Yes there are ways. Since the Serbs are being attacked by a variety of Western backed alliances (NATO, EU, NGO's, CFR, etc.,), the opposition parties, entities, etc., MUST align themselves with the BRIC's. No more of this Non-aligned movement nonsense.

Srbo said...

That would be a decision made at the government level. What are the ways common people can organize themselves to counter the propaganda? There are a lot of freelancers out there, some doing good, some playing into the hands of the likes of Jolie, but there's no organized, strategic effort. Common Serbs have the same obligation towards Serbdom as Boris Tadic. He's got more power, but until we've done what's in our power, we can't say we are much better than him. History will judge us both.

Meezer said...

At the government level??? No, not at all. It's actually quite simple & all you have to do is look at recent history.

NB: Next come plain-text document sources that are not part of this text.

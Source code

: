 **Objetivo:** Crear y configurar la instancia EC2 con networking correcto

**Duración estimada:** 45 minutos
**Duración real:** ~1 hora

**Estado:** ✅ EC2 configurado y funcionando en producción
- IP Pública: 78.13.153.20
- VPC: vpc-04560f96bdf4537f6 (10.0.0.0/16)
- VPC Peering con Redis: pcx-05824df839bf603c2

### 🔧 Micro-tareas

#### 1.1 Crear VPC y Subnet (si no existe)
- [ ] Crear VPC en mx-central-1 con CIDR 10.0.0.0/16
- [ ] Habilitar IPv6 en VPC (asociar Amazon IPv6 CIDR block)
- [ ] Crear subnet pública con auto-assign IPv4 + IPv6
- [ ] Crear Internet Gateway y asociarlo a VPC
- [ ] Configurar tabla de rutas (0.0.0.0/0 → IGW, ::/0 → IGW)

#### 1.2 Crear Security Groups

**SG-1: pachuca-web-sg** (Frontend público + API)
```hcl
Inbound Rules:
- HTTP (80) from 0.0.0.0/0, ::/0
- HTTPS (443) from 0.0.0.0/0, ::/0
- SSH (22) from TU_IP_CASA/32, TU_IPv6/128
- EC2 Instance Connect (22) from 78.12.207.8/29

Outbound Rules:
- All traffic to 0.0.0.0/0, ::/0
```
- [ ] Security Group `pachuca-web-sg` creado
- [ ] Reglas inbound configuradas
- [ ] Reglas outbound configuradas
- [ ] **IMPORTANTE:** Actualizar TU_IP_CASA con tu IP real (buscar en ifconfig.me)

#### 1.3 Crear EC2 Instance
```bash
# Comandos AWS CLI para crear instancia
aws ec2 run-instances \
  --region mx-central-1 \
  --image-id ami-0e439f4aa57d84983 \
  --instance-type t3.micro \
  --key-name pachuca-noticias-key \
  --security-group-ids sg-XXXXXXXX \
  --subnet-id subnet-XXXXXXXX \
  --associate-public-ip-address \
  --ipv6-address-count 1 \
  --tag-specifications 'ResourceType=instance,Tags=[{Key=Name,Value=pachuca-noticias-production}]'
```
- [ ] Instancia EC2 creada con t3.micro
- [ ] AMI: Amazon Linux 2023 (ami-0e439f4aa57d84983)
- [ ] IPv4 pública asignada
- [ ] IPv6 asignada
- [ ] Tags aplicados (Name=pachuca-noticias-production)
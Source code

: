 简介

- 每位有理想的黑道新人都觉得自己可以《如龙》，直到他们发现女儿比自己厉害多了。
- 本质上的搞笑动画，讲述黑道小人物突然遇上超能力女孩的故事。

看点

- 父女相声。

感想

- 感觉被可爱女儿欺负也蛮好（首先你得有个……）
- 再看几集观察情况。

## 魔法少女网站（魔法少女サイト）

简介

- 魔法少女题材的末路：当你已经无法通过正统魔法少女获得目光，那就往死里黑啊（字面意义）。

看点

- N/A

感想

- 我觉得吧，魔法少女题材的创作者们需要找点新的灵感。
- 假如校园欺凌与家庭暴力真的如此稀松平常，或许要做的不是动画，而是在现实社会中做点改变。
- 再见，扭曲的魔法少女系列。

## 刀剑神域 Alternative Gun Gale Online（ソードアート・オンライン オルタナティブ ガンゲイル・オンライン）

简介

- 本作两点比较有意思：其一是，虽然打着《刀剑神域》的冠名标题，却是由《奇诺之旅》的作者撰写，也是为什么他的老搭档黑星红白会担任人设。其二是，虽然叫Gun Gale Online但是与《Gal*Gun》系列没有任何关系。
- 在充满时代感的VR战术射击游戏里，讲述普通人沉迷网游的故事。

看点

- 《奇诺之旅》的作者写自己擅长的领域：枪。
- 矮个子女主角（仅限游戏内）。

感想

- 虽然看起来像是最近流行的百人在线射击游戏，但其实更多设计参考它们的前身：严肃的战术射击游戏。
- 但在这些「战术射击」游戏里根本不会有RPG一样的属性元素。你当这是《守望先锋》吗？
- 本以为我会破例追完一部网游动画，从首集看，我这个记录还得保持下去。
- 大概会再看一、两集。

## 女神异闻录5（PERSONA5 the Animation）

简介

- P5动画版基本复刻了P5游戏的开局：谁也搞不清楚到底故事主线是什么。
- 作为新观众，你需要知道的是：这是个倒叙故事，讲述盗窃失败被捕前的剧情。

Does OTPOR ring a bell??? It's time to run the old OTPOR GAG on the regime in Beograd. If one looks hard enough, one may find funding from a NGO or two run by some of our Russian cousins.

Srbo said...

Yes, on the government level. How else would you propose to change national policies? First, a movement or a party has to get in the government.
Otpor is an example of that, although not an adequate one. Otpor helped the people interested in changes become the government.
Otpor wasn't a mass movement or even a grassroots movement, but a CIA-organized and trained group of activists that used direct action to expedite the events that helped turn the popular opinion against Milosevic. Kostunica beat Milosevic, not Otpor, but Otpor did aid the effort. Otpor, however, was a CIA-financed operation and as such, it was not organically Serbian and it was not truly patriotic since it worked for a foreign government hostile to Serbia.
I'm not saying their tactics weren't something to consider and apply and I get your point there, but, again, Otpor didn't change the foreign or domestic policy, they played a role in changing the regime with another regime. What I'm talking about in my post is changing the attitude before any of that can take place.
If you are able to get Russian funding, let me know.

Meezer said...

What I am referring to is is the type of tactics to use against the regime. As far as getting Russian funding, Aleksandar Vasilevich Konuzin can point you in the right direction.